RECORDS TO PROCESS:
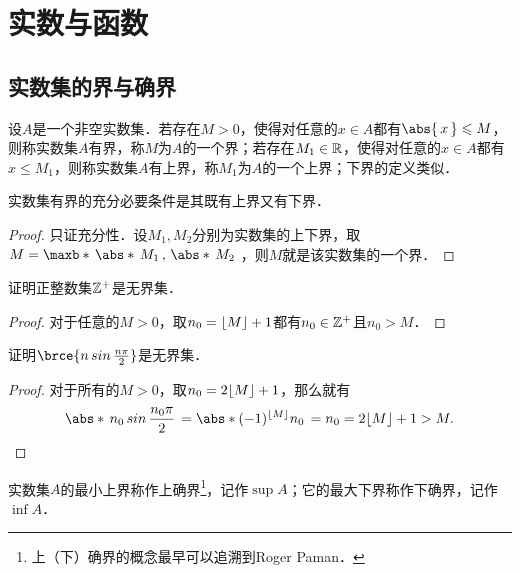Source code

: \chapter{实数与函数}

\section{实数集的界与确界}

\begin{definition}
  \label{defn:bnd}
  设\(A\)是一个非空实数集．若存在\(M > 0\)，使得对任意的\(x \in A\)都有\(\abs{\,x\,} \le M\)，则称实数集\(A\)有界，称\(M\)为\(A\)的一个界；若存在\(M_1 \in \mathbb{R}\)，使得对任意的\(x \in A\)都有\(x \le M_1\)，则称实数集\(A\)有上界，称\(M_1\)为\(A\)的一个上界；下界的定义类似．
\end{definition}

\begin{theorem*}
  实数集有界的充分必要条件是其既有上界又有下界．

  \begin{proof}
    只证充分性．设\(M_1, M_2\)分别为实数集的上下界，取\(M = \maxb*{\,\abs*{\,M_1\,},\, \abs*{\,M_2\,}\,}\)，则\(M\)就是该实数集的一个界．
  \end{proof}
\end{theorem*}

\begin{example*}
  证明正整数集\(\mathbb{Z}^+\)是无界集．

  \begin{proof}
    对于任意的\(M > 0\)，取\(n_0 = \lfloor M\rfloor + 1\)都有\(n_0 \in \mathbb{Z}^+\)且\(n_0 > M\)．
  \end{proof}
\end{example*}


\begin{example*}
  证明\(\brce{n \sin \frac{n\pi}2}\)是无界集．

  \begin{proof}
    对于所有的\(M > 0\)，取\(n_0 = 2 \lfloor M\rfloor + 1\)，那么就有
    \[
      \abs*{\,n_0 \sin \frac{n_0\pi}2\,} = \abs*{(-1)^{\floor M} n_0\,} = n_0 = 2 \floor M + 1 > M. \qedhere
    \]
  \end{proof}
\end{example*}

\begin{definition*}
  实数集\(A\)的最小上界称作上确界\footnote{上（下）确界的概念最早可以追溯到Roger Paman\cite{PamanBio}．}，记作\(\sup A\)；它的最大下界称作下确界，记作\(\inf A\)．
\end{definition*}

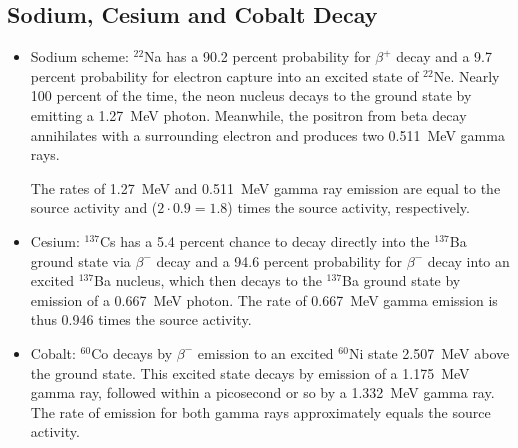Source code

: \documentclass[11pt, a4paper]{article}
\newcommand{\isoptope}[2]{${}^{#2}${#1}}
\begin{document}
\subsection{Sodium, Cesium and Cobalt Decay} \label{spegam:ss:decay-theory}
\begin{itemize}
	\item Sodium scheme: \isoptope{Na}{22} has a 90.2 percent probability for $ \beta^{+} $ decay and a 9.7 percent probability for electron capture into an excited state of \isoptope{Ne}{22}. Nearly 100 percent of the time, the neon nucleus decays to the ground state by emitting a \SI{1.27}{\mega \electronvolt} photon. Meanwhile, the positron from beta decay annihilates with a surrounding electron and produces two \SI{0.511}{\mega \electronvolt} gamma rays.
	
	The rates of \SI{1.27}{\mega \electronvolt} and \SI{0.511}{\mega \electronvolt} gamma ray emission are equal to the source activity and ($ 2 \cdot 0.9 = 1.8 $) times the source activity, respectively.
	
	
	
	\item Cesium: \isoptope{Cs}{137} has a 5.4 percent chance to decay directly into the \isoptope{Ba}{137} ground state via $ \beta^{-} $ decay and a 94.6 percent probability for $ \beta^{-} $ decay into an excited \isoptope{Ba}{137} nucleus, which then decays to the \isoptope{Ba}{137} ground state by emission of a \SI{0.667}{\mega \electronvolt} photon. The rate of \SI{0.667}{\mega \electronvolt} gamma emission is thus 0.946 times the source activity.
	
	
	\item Cobalt: \isoptope{Co}{60} decays by $ \beta^{-} $ emission to an excited \isoptope{Ni}{60} state \SI{2.507}{\mega \electronvolt} above the ground state. This excited state decays by emission of a \SI{1.175}{\mega \electronvolt} gamma ray, followed within a picosecond or so by a \SI{1.332}{\mega \electronvolt} gamma ray. The rate of emission for both gamma rays approximately equals the  source activity.
\end{itemize}
\end{document}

EXERCISE PROMPT: From the first line to the last, copy the records exactly and skip the pictures.

THE ANSWER:
Source code

: \chapter{实数与函数}

\section{实数集的界与确界}

\begin{definition}
  \label{defn:bnd}
  设\(A\)是一个非空实数集．若存在\(M > 0\)，使得对任意的\(x \in A\)都有\(\abs{\,x\,} \le M\)，则称实数集\(A\)有界，称\(M\)为\(A\)的一个界；若存在\(M_1 \in \mathbb{R}\)，使得对任意的\(x \in A\)都有\(x \le M_1\)，则称实数集\(A\)有上界，称\(M_1\)为\(A\)的一个上界；下界的定义类似．
\end{definition}

\begin{theorem*}
  实数集有界的充分必要条件是其既有上界又有下界．

  \begin{proof}
    只证充分性．设\(M_1, M_2\)分别为实数集的上下界，取\(M = \maxb*{\,\abs*{\,M_1\,},\, \abs*{\,M_2\,}\,}\)，则\(M\)就是该实数集的一个界．
  \end{proof}
\end{theorem*}

\begin{example*}
  证明正整数集\(\mathbb{Z}^+\)是无界集．

  \begin{proof}
    对于任意的\(M > 0\)，取\(n_0 = \lfloor M\rfloor + 1\)都有\(n_0 \in \mathbb{Z}^+\)且\(n_0 > M\)．
  \end{proof}
\end{example*}


\begin{example*}
  证明\(\brce{n \sin \frac{n\pi}2}\)是无界集．

  \begin{proof}
    对于所有的\(M > 0\)，取\(n_0 = 2 \lfloor M\rfloor + 1\)，那么就有
    \[
      \abs*{\,n_0 \sin \frac{n_0\pi}2\,} = \abs*{(-1)^{\floor M} n_0\,} = n_0 = 2 \floor M + 1 > M. \qedhere
    \]
  \end{proof}
\end{example*}

\begin{definition*}
  实数集\(A\)的最小上界称作上确界\footnote{上（下）确界的概念最早可以追溯到Roger Paman\cite{PamanBio}．}，记作\(\sup A\)；它的最大下界称作下确界，记作\(\inf A\)．
\end{definition*}

Source code

: \documentclass[11pt, a4paper]{article}
\newcommand{\isoptope}[2]{${}^{#2}${#1}}
\begin{document}
\subsection{Sodium, Cesium and Cobalt Decay} \label{spegam:ss:decay-theory}
\begin{itemize}
	\item Sodium scheme: \isoptope{Na}{22} has a 90.2 percent probability for $ \beta^{+} $ decay and a 9.7 percent probability for electron capture into an excited state of \isoptope{Ne}{22}. Nearly 100 percent of the time, the neon nucleus decays to the ground state by emitting a \SI{1.27}{\mega \electronvolt} photon. Meanwhile, the positron from beta decay annihilates with a surrounding electron and produces two \SI{0.511}{\mega \electronvolt} gamma rays.
	
	The rates of \SI{1.27}{\mega \electronvolt} and \SI{0.511}{\mega \electronvolt} gamma ray emission are equal to the source activity and ($ 2 \cdot 0.9 = 1.8 $) times the source activity, respectively.
	
	
	
	\item Cesium: \isoptope{Cs}{137} has a 5.4 percent chance to decay directly into the \isoptope{Ba}{137} ground state via $ \beta^{-} $ decay and a 94.6 percent probability for $ \beta^{-} $ decay into an excited \isoptope{Ba}{137} nucleus, which then decays to the \isoptope{Ba}{137} ground state by emission of a \SI{0.667}{\mega \electronvolt} photon. The rate of \SI{0.667}{\mega \electronvolt} gamma emission is thus 0.946 times the source activity.
	
	
	\item Cobalt: \isoptope{Co}{60} decays by $ \beta^{-} $ emission to an excited \isoptope{Ni}{60} state \SI{2.507}{\mega \electronvolt} above the ground state. This excited state decays by emission of a \SI{1.175}{\mega \electronvolt} gamma ray, followed within a picosecond or so by a \SI{1.332}{\mega \electronvolt} gamma ray. The rate of emission for both gamma rays approximately equals the  source activity.
\end{itemize}
\end{document}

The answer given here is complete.